Key Factors That Affect the Particular Solution
- The form of g(x): The structure of the function on the right side dictates the entire method. If g(x) were an exponential or sine function, our initial guess for yp would be completely different.
- The value of ‘c’: As seen in this calculator, if the coefficient ‘c’ is zero, the standard guess of Ax² + Bx + C is insufficient, and the polynomial degree of the guess must be increased.
- The value of ‘b’: If both ‘c’ and ‘b’ are zero, the guess must be modified again.
- Relationship to the Homogeneous Solution: A major complication arises if the assumed form of yp is also a solution to the homogeneous equation (
ay'' + by' + cy = 0). In that case, the guess must be multiplied by x (or x²) to find a valid solution. This is a crucial concept explored in our Homogeneous Equations guide. - Initial Conditions: While this calculator finds the particular solution form, initial conditions (like y(0)=1, y'(0)=0) are needed to find the constants in the *general* solution, which is y(x) = yc(x) + yp(x).
- Coefficient Magnitudes: The relative sizes of a, b, and c determine the damping and natural frequency of the system, which influences how the particular solution behaves in the context of the overall response.
Frequently Asked Questions (FAQ)
What’s the difference between a general and particular solution?
A general solution includes arbitrary constants and represents all possible solutions.
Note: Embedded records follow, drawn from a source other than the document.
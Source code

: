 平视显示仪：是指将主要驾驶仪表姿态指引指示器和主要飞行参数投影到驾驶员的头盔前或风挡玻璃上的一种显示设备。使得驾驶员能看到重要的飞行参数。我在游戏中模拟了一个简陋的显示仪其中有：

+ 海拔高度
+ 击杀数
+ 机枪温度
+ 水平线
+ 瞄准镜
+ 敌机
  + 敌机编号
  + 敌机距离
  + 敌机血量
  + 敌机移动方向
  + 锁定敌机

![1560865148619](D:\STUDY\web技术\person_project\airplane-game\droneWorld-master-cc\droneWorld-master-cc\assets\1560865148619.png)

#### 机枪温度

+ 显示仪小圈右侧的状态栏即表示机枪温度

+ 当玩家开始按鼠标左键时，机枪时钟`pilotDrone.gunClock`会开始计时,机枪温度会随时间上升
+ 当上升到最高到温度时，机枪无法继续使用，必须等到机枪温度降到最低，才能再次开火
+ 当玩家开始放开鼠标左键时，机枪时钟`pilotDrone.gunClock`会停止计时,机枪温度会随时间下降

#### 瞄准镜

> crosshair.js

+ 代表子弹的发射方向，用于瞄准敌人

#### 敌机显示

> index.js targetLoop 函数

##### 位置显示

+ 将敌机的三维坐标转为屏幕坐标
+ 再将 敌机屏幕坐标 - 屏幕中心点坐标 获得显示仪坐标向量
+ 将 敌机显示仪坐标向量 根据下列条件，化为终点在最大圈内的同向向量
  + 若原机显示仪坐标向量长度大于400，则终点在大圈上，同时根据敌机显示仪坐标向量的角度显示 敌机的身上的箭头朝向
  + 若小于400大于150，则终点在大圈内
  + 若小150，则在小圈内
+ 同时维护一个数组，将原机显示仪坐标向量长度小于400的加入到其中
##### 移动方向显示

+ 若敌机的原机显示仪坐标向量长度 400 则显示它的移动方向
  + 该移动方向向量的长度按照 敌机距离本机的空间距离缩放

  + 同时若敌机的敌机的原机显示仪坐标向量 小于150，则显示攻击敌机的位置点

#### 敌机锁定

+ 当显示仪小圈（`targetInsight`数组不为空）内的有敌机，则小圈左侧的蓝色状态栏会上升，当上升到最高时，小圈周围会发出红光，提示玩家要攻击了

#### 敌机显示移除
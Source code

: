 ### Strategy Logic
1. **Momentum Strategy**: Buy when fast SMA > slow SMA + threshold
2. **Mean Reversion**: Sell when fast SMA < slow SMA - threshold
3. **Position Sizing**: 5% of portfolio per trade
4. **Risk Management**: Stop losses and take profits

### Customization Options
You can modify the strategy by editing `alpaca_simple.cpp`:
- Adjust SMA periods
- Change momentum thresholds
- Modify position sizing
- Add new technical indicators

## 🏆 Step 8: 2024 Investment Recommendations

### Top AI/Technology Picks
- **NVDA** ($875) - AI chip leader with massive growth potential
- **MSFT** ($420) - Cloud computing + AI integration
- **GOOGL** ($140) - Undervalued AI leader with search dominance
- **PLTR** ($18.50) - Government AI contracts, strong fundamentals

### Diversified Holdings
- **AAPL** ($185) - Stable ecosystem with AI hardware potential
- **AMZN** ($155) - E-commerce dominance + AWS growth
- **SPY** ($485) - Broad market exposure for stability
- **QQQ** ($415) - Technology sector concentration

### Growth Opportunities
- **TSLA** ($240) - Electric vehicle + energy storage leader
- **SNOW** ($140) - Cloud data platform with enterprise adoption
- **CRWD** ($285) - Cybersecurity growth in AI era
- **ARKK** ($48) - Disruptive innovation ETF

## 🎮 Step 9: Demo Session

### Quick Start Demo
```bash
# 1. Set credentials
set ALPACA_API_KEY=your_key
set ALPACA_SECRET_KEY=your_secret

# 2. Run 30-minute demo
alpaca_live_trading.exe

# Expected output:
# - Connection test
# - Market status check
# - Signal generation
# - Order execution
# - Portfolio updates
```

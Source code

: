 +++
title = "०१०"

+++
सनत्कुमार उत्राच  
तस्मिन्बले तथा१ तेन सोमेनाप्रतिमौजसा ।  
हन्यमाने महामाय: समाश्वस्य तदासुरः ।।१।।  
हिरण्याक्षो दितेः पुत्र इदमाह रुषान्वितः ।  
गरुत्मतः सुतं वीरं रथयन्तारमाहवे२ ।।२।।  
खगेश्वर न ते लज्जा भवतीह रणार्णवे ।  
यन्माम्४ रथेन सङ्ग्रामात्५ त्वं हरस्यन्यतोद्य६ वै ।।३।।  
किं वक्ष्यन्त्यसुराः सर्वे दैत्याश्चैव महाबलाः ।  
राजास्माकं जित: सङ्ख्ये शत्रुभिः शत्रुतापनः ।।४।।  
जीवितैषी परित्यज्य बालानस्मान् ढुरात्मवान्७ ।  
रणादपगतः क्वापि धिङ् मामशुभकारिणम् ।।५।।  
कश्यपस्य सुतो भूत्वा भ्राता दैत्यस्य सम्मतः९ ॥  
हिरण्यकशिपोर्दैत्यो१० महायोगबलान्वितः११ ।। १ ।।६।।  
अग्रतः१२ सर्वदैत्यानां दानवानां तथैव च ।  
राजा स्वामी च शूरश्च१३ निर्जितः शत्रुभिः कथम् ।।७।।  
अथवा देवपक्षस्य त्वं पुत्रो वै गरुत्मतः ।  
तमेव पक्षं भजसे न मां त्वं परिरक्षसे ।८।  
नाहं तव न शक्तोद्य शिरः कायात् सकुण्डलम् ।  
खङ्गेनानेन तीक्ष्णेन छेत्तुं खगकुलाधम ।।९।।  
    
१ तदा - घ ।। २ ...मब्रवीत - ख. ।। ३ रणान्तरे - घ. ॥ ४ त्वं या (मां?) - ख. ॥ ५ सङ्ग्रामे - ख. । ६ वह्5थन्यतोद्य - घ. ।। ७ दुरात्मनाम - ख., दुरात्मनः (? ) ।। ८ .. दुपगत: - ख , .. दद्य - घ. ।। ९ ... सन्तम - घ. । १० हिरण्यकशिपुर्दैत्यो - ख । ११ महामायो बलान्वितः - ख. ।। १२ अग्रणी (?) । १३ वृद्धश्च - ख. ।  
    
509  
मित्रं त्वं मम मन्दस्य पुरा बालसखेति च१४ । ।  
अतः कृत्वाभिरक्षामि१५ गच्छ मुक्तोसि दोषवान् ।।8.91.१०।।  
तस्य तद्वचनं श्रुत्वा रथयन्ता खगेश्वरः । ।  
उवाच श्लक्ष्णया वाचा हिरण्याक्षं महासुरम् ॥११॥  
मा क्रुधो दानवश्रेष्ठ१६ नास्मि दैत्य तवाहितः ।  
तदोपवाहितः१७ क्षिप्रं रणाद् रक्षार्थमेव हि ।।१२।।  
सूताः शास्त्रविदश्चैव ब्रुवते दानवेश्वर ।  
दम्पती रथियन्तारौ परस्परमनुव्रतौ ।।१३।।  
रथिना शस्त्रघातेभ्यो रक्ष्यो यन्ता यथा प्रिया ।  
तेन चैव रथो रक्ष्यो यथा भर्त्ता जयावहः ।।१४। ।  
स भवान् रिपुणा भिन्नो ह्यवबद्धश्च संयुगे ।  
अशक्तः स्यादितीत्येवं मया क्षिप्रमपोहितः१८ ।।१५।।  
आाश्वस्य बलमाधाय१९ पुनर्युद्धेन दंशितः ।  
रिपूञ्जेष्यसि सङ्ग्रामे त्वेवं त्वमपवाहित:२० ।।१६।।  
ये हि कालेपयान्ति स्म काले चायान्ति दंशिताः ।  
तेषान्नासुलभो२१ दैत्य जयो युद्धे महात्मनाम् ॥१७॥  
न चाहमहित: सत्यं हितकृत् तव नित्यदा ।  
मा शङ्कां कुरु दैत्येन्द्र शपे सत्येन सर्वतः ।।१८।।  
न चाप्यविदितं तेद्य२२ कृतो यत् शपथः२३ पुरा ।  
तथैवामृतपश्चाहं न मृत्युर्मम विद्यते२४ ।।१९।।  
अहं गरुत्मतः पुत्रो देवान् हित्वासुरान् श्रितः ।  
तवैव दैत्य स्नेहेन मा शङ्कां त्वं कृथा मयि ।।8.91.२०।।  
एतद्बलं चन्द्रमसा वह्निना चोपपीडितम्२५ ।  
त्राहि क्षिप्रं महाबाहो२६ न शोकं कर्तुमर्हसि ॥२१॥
A particular solution is a single, specific solution with no arbitrary constants, obtained by either applying initial conditions or, as in this calculator, by finding a function that satisfies the non-homogeneous part.
What units do the coefficients have?
In this abstract mathematical context, all coefficients (a, b, c, D, E, F) and the variable x are considered unitless. If the differential equation were modeling a physical system, they would have units (e.g., mass, damping coefficient, spring constant).
What if the function on the right side, g(x), isn’t a polynomial?
The Method of Undetermined Coefficients also works if g(x) is an exponential function (e.g., kerx), a sine or cosine function (e.g., k*sin(mx)), or a combination of these. However, the assumed form of yp changes accordingly. You can’t use this specific calculator for those forms.
Why does the calculator require c ≠ 0?
If c = 0, the term c * (Ax² + Bx + C) becomes zero. This means the coefficient of x², which is c*A, is zero, making it impossible to solve c*A = D if D is not zero. The assumed form for yp must be modified (e.g., to x(Ax² + Bx + C)).
Is the particular solution unique?
No, there are infinitely many particular solutions. However, the Method of Undetermined Coefficients provides the simplest polynomial form. Any other particular solution can be found by adding a term from the homogeneous solution to the one we found. For a deeper dive, see our article on Second Order ODEs.
Does this calculator give the complete answer to a differential equation?
No. It provides only the particular solution, yp. The complete general solution is y(x) = yc(x) + yp(x), where yc(x) is the solution to the corresponding homogeneous equation.
How are the intermediate coefficients A, B, and C calculated?
They are found by solving a system of linear equations derived from substituting yp into the ODE: 1) cA = D, 2) 2bA + cB = E, 3) 2aA + bB + cC = F.
What does the graph represent?
The graph shows a plot of the function yp(x) that you calculated. It’s a visual representation of how the particular solution behaves over a range of x values, giving you insight into its shape and trajectory.